Criminal Procedure — ex post facto clause

Where a conspiracy continued into 2003, use of the 2001 sentencing guidelines did not violate the ex post facto clause.

“This is not to say that the defendants would have no basis to argue that the application of the 2001 tax table had a distorting effect on their advisory sentencing ranges, given that so much of the loss (or in Hopper’s case, all of it) had occurred before the more punitive version of the table became effective. This is an argument as to the substantive reasonableness of the advisory range and the sentence that the court ought to have imposed.
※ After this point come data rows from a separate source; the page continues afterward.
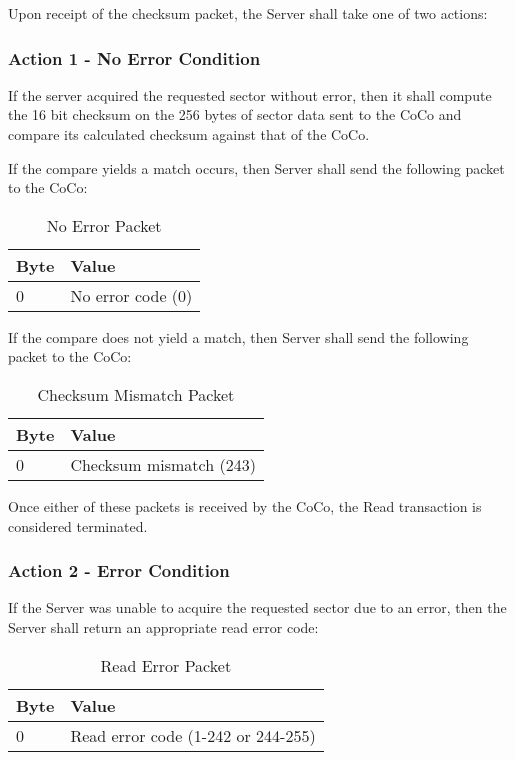 \documentclass{article}
\begin{document}
Upon receipt of the checksum packet, the Server shall take one of two actions:

\subsubsection{Action 1 - No Error Condition}

If the server acquired the requested sector without error, then it shall compute the 16 bit checksum on the 256 bytes of sector data sent to the CoCo and compare its calculated checksum against that of the CoCo.

If the compare yields a match occurs, then Server shall send the following packet to the CoCo:

\begin{table}[ht]
\caption{No Error Packet}
\begin{center}
\begin{tabular}{|ll|}
\hline
Byte & Value \\ \hline
0 & No error code (0) \\
\hline
\end{tabular}
\end{center}
\end{table}

If the compare does not yield a match, then Server shall send the following packet to the CoCo:

\begin{table}[ht]
\caption{Checksum Mismatch Packet}
\begin{center}
\begin{tabular}{|ll|}
\hline
Byte & Value \\ \hline
0 & Checksum mismatch (243) \\
\hline
\end{tabular}
\end{center}
\end{table}

Once either of these packets is received by the CoCo, the Read transaction is considered terminated.

\subsubsection{Action 2 - Error Condition}

If the Server was unable to acquire the requested sector due to an error, then the Server shall return an appropriate read error code:

\begin{table}[ht]
\caption{Read Error Packet}
\begin{center}
\begin{tabular}{|ll|}
\hline
Byte & Value \\ \hline
0 & Read error code (1-242 or 244-255) \\
\hline
\end{tabular}
\end{center}
\end{table}
\end{document}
But it was an argument that was available to the defendants at the time they were sentenced—indeed, the entire premise of Demaree was that after Booker, the sentencing judge has wide discretion to entertain these very sorts of arguments. Nothing about Peugh has altered the nature or basis of that argument. As we have seen, regardless of whether Demaree or a pre-Booker case like Vaughn was the controlling precedent, the defendants were appropriately sentenced using the revised tax table that took effect in November 2001; the effect of the tax table on the defendants’ sentences was always self-evident, and because the defendants were sentenced after Booker, they were free to argue that a sentence within the advisory range produced, in part, by the revised tax table, was substantively unreasonable. The defendant in Vaughn made just such an argument. See 433 F.3d at 923–25.”

Affirmed.

08-3690, 08-4246, 08-4320, 09-1864 & 09-2174 U.S. v. Vallone

Appeals from the United States District Court for the Northern District of Illinois, Norgle, J., Rovner, J.